WHAT YOU ARE ASKED TO DO:
From the entries below, gather every line containing the string "在本章中".

Plain-text document sources:
****************
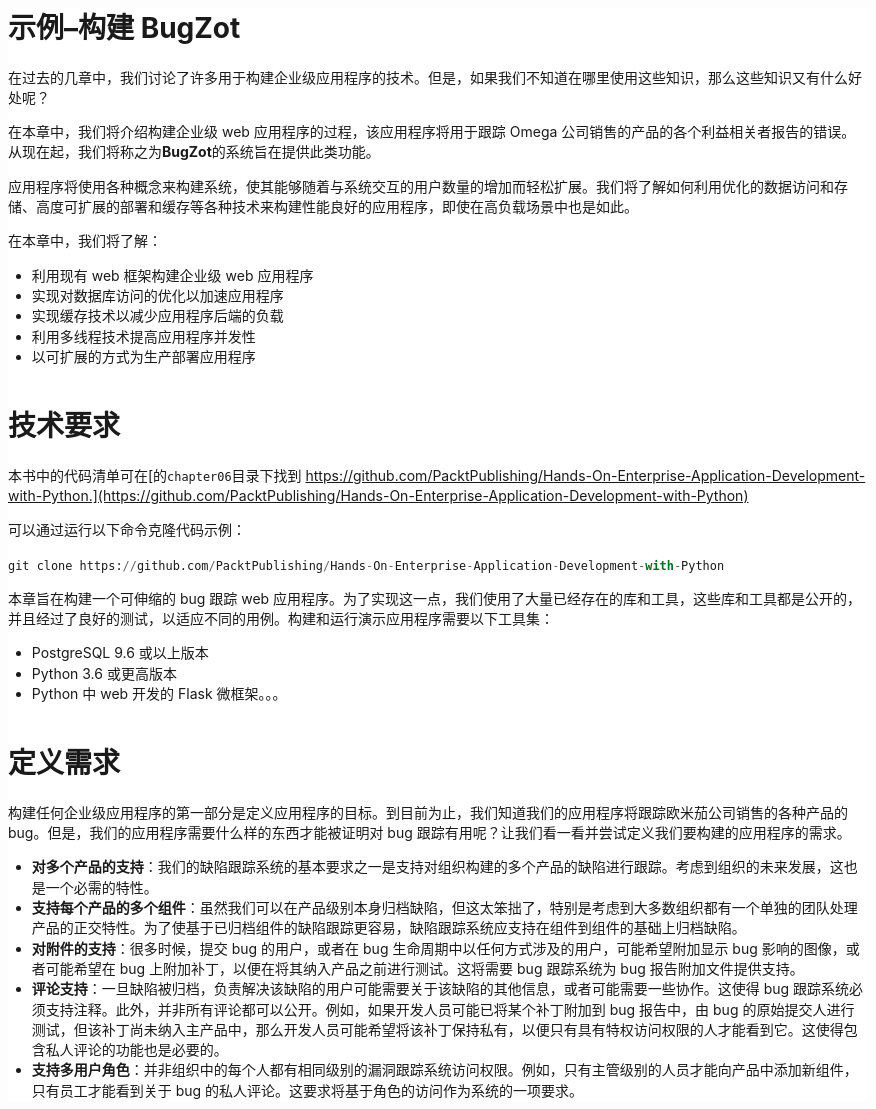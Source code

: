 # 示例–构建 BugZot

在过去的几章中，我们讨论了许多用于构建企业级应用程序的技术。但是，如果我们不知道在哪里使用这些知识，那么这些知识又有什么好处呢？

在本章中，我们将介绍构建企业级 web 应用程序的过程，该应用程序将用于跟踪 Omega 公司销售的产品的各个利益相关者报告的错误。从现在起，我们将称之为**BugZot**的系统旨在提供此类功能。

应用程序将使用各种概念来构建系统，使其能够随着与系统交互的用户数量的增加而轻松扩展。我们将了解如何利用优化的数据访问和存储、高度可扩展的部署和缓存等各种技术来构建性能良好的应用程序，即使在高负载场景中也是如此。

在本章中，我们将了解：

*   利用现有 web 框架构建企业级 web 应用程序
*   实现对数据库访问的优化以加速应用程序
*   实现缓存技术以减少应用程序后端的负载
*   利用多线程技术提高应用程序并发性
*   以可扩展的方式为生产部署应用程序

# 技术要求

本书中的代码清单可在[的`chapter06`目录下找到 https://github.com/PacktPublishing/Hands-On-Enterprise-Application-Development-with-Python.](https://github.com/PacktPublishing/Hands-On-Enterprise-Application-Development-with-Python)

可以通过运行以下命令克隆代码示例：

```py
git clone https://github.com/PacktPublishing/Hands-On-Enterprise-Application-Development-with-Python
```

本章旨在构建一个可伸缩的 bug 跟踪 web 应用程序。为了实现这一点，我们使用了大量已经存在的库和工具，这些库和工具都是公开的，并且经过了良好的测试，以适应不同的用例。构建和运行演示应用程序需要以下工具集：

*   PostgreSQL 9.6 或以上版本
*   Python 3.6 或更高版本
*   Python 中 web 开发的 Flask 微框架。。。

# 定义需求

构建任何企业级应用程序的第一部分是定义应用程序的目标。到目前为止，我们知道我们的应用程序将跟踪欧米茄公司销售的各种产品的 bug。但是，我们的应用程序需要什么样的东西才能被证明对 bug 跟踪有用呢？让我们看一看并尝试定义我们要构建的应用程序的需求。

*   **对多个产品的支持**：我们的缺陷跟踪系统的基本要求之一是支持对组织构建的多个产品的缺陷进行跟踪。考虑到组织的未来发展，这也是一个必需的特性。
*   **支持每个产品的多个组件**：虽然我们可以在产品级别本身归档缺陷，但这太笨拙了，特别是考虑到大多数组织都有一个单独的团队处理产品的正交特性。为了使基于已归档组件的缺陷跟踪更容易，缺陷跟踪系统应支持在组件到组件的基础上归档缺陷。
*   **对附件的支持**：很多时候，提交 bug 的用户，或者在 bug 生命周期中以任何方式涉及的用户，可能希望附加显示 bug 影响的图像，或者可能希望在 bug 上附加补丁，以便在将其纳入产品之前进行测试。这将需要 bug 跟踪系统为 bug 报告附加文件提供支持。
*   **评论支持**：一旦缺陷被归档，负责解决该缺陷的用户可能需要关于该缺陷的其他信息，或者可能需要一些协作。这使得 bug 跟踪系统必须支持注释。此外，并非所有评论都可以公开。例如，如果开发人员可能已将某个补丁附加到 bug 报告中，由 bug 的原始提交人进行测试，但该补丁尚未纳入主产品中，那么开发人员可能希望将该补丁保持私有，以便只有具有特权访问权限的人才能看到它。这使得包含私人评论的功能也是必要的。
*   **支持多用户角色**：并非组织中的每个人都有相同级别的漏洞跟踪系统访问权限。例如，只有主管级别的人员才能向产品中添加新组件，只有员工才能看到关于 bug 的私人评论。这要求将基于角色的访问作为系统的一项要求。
****************
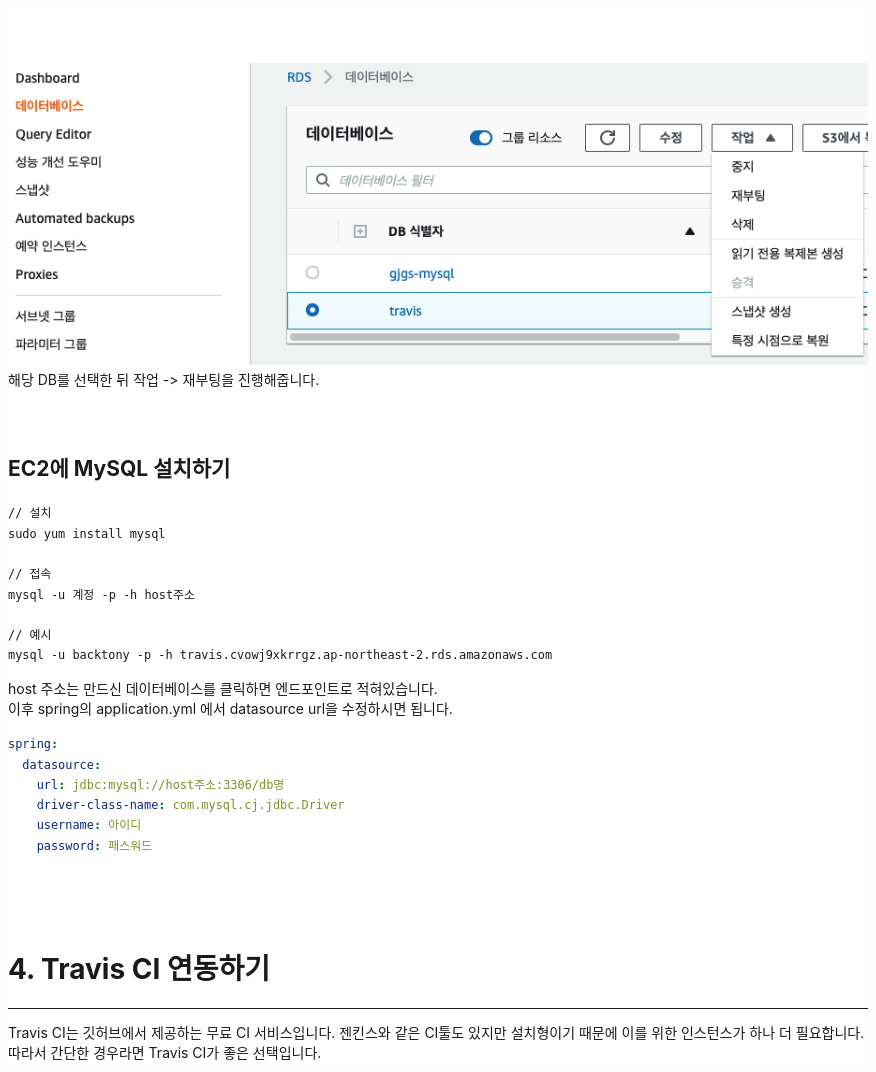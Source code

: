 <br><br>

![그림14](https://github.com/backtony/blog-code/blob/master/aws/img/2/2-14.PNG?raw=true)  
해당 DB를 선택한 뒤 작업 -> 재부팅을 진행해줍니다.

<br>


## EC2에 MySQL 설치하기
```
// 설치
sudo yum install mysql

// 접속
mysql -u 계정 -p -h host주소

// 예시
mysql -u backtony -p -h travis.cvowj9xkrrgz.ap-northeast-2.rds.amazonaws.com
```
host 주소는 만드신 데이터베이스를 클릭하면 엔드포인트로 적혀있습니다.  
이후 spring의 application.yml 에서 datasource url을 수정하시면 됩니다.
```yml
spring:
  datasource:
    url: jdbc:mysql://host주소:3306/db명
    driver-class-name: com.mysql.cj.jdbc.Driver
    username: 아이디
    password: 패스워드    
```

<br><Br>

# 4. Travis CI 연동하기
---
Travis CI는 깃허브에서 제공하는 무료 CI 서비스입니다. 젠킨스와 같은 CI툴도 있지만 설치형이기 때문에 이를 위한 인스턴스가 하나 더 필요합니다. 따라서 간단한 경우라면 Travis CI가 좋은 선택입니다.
****************
ANSWER TO THE EXERCISE:
在本章中，我们将介绍构建企业级 web 应用程序的过程，该应用程序将用于跟踪 Omega 公司销售的产品的各个利益相关者报告的错误。从现在起，我们将称之为**BugZot**的系统旨在提供此类功能。
在本章中，我们将了解：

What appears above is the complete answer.